* Assignment *
Reproduce every entry below exactly, minus the pictures.

:: Entries shown ::

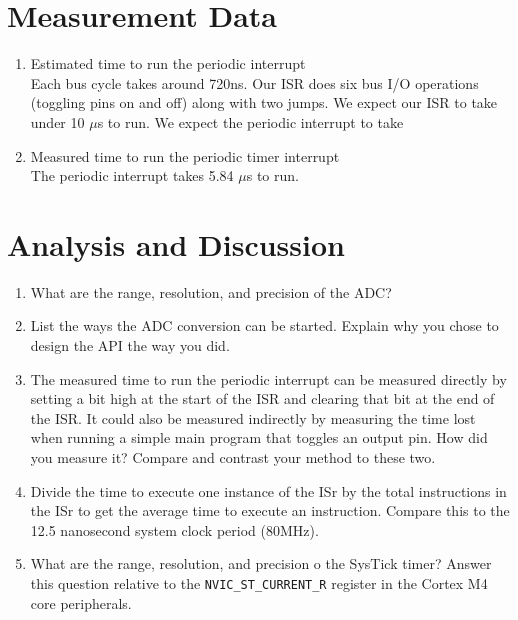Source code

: \documentclass[12pt]{article}
\begin{document}
\section{Measurement Data}
\begin{enumerate}[1)]
  \item Estimated time to run the periodic interrupt \\
    Each bus cycle takes around 720ns. Our ISR does six bus I/O
    operations (toggling pins on and off) along with two jumps. We
    expect our ISR to take under 10 $\mu$s to run.
    We expect the periodic interrupt to take
  \item Measured time to run the periodic timer interrupt \\
    The periodic interrupt takes 5.84 $\mu$s to run.
  \end{enumerate}
\section{Analysis and Discussion}
\begin{enumerate}[1)]
  \item What are the range, resolution, and precision of the ADC?
  \item List the ways the ADC conversion can be started. Explain why
    you chose to design the API the way you did.
  \item The measured time to run the periodic interrupt can be
    measured directly by setting a bit high at the start of the ISR
    and clearing that bit at the end of the ISR. It could also be
    measured indirectly by measuring the time lost when running a
    simple main program that toggles an output pin. How did you measure
    it? Compare and contrast your method to these two.
  \item Divide the time to execute one instance of the ISr by the
    total instructions in the ISr to get the average time to execute
    an instruction. Compare this to the 12.5 nanosecond system clock
    period (80MHz).
  \item What are the range, resolution, and precision o the SysTick
    timer? Answer this question relative to the
    \verb|NVIC_ST_CURRENT_R| register in the Cortex M4 core peripherals.
\end{enumerate}
\end{document}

:::

* Written response *
Source code

: \documentclass[12pt]{article}
\begin{document}
\section{Measurement Data}
\begin{enumerate}[1)]
  \item Estimated time to run the periodic interrupt \\
    Each bus cycle takes around 720ns. Our ISR does six bus I/O
    operations (toggling pins on and off) along with two jumps. We
    expect our ISR to take under 10 $\mu$s to run.
    We expect the periodic interrupt to take
  \item Measured time to run the periodic timer interrupt \\
    The periodic interrupt takes 5.84 $\mu$s to run.
  \end{enumerate}
\section{Analysis and Discussion}
\begin{enumerate}[1)]
  \item What are the range, resolution, and precision of the ADC?
  \item List the ways the ADC conversion can be started. Explain why
    you chose to design the API the way you did.
  \item The measured time to run the periodic interrupt can be
    measured directly by setting a bit high at the start of the ISR
    and clearing that bit at the end of the ISR. It could also be
    measured indirectly by measuring the time lost when running a
    simple main program that toggles an output pin. How did you measure
    it? Compare and contrast your method to these two.
  \item Divide the time to execute one instance of the ISr by the
    total instructions in the ISr to get the average time to execute
    an instruction. Compare this to the 12.5 nanosecond system clock
    period (80MHz).
  \item What are the range, resolution, and precision o the SysTick
    timer? Answer this question relative to the
    \verb|NVIC_ST_CURRENT_R| register in the Cortex M4 core peripherals.
\end{enumerate}
\end{document}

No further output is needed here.